The convention will be take place at the Westin Hotel in Cape Town and representatives from the South African Haj and Umrah Council (Sahuc) and travel operator’s fraternity have been invited to participate. Other guests consist of stakeholders from within the haj and umrah industry such as private travel operators, as well as Saudi supply companies looking to learn how they can improve their services. The convention will also consist of an exhibition along with a meet and greet, where guests can interact with various roleplayers.
Tutla said fraud in the haj and umrah industry was not uncommon, even to the international community.
“In the UK, we have about six police officers who form part of the Haj Fraud Unit.

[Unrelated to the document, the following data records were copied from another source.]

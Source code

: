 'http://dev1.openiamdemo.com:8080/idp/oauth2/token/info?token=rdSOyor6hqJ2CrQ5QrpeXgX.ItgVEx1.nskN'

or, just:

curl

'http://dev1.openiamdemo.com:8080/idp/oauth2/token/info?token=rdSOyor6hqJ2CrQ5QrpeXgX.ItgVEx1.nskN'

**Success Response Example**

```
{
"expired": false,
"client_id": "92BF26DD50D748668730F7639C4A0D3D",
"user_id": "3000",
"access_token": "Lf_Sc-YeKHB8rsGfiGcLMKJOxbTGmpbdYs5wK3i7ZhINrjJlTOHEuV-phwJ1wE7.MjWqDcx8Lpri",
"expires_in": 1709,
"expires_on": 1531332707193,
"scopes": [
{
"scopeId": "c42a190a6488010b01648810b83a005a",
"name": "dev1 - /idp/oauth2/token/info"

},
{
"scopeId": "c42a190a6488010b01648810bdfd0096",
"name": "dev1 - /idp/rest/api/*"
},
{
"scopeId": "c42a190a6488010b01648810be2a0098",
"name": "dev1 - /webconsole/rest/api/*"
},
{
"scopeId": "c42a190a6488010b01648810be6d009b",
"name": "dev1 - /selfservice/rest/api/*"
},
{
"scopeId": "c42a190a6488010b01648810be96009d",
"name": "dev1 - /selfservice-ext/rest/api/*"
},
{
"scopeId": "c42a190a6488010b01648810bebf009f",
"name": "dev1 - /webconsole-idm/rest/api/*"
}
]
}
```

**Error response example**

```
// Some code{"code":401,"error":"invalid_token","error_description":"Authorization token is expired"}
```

Their primary focus is to investigate fraud and theft within the haj and umrah fraternity,” Tutla explained.
These issues can be tackled by implementing a self-governing system, which according to Tutla, will mean that travel operators will be forced to be responsible when arranging the haj and umrah of their clients. Should they fail in their duties and cost the pilgrims any losses, they will then put not only their reputation but the reputation of their fellow travel operators at stake, making the damages far reaching and at times irreversible.

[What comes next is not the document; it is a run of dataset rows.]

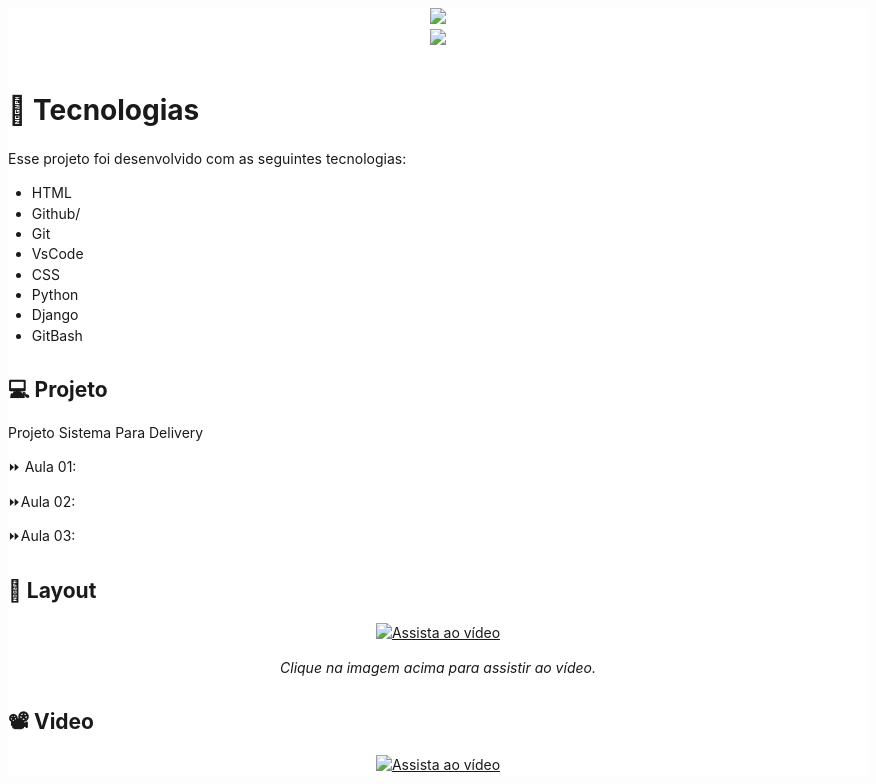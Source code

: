 


<div align="center">
<img src="https://github.com/issf69/Spotify-Imersao-Alura-2024/assets/105497075/111b400c-835a-45f1-8cd8-7c2b36f02654" width="700px" />
</div>


<div align="center">
<img src="https://github.com/issf69/Spotify-Imersao-Alura-2024/assets/105497075/986fdc5e-e8f3-4baf-87ae-2bbcc54b8409" width="700px" />
</div>


# 🚀 Tecnologias

Esse projeto foi desenvolvido com as seguintes tecnologias:

- HTML 
- Github/
- Git 
- VsCode
- CSS
- Python
- Django
- GitBash
  
## 💻 Projeto

Projeto Sistema Para Delivery

⏩ Aula 01: 

⏩Aula 02: 

⏩Aula 03: 



## 🔖 Layout

<p align="center">
  <a href="https://www.youtube.com/watch?v=qoCQt3GkiEo">
    <img src="https://img.youtube.com/vi/qoCQt3GkiEo/0.jpg" alt="Assista ao vídeo">
  </a>
</p>

<p align="center">
  <em>Clique na imagem acima para assistir ao vídeo.</em>
</p>

## 📽️ Video
<p align="center">
  <a href="https://www.youtube.com/watch?v=DMQSziesTko">
    <img src="https://img.youtube.com/vi/2t8ycK8D4Rk/0.jpg" alt="Assista ao vídeo">
  </a>
</p>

With Hajj People’s visit to Cape Town, they are also hoping to establish a relationship with and provide a platform where the “regulator and the regulated” can be educated and implement programs aimed at only positively improving the growing industry.
“The international community can learn from the way South Africa handles its haj and umrah. South Africa is a host to a large Muslim population however, it doesn’t’ have the same privileges of taking a certain amount of Muslims on haj due to its agreements. We could perhaps find collaborative opportunities to find a way to provide certain facilities within the Kingdom of Saudi Arabia. So Muslims from South Africa, the United Kingdom and America for example, can come together and say this is what we have, these are our resources, let’s look at what the Saudi Kingdom can offer the international community which ultimately will enhance the experience as a whole,” Tutla added. VOC (Ra’eesah Isaacs)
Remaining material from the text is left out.